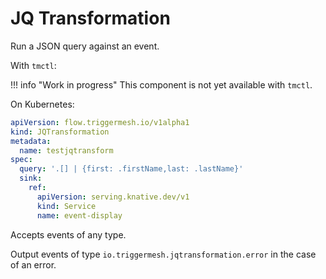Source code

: # JQ Transformation

Run a JSON query against an event. 

With `tmctl`:

!!! info "Work in progress"
    This component is not yet available with `tmctl`.

On Kubernetes:

```yaml
apiVersion: flow.triggermesh.io/v1alpha1
kind: JQTransformation
metadata:
  name: testjqtransform
spec:
  query: '.[] | {first: .firstName,last: .lastName}'
  sink:
    ref:
      apiVersion: serving.knative.dev/v1
      kind: Service
      name: event-display
```

Accepts events of any type.

Output events of type `io.triggermesh.jqtransformation.error` in the case of an error.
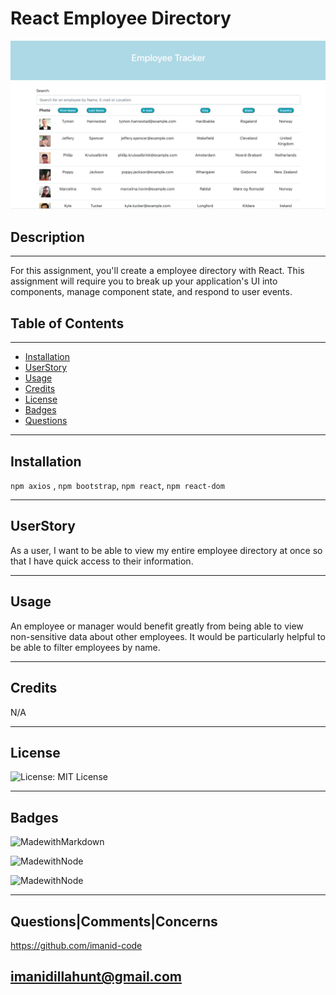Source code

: # React Employee Directory

   ![preview](public/assets/img/preview.png) 

## Description

---
For this assignment, you'll create a employee directory with React. This assignment will require you to break up your application's UI into components, manage component state, and respond to user events.


    
## Table of Contents 
     
---
* [Installation](#Installation)
* [UserStory](#UserStory)
* [Usage](#Usage)
* [Credits](#Credits)
* [License](#License)
* [Badges](#Badges)
* [Questions](#Questions|Comments|Concerns)
    
---
## Installation

```npm axios``` , ```npm bootstrap```, ```npm react```, ```npm react-dom```

---

## UserStory

As a user, I want to be able to view my entire employee directory at once so that I have quick access to their information.

---

## Usage 

An employee or manager would benefit greatly from being able to view non-sensitive data about other employees. It would be particularly helpful to be able to filter employees by name.

---


## Credits 

N/A

---



## License

![License: MIT License](https://img.shields.io/badge/License-MIT-blue.svg)


---

## Badges 

![MadewithMarkdown](https://img.shields.io/badge/React-80%25-brightgreen)

![MadewithNode](https://img.shields.io/badge/Bootstrap-10%25-blue)


![MadewithNode](https://img.shields.io/badge/Axios-10%25-pink)

---

## Questions|Comments|Concerns

https://github.com/imanid-code

imanidillahunt@gmail.com
---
********************
Work to complete ->
Show the lines above that include "apiVersion".

Output below ->
apiVersion: flow.triggermesh.io/v1alpha1
      apiVersion: serving.knative.dev/v1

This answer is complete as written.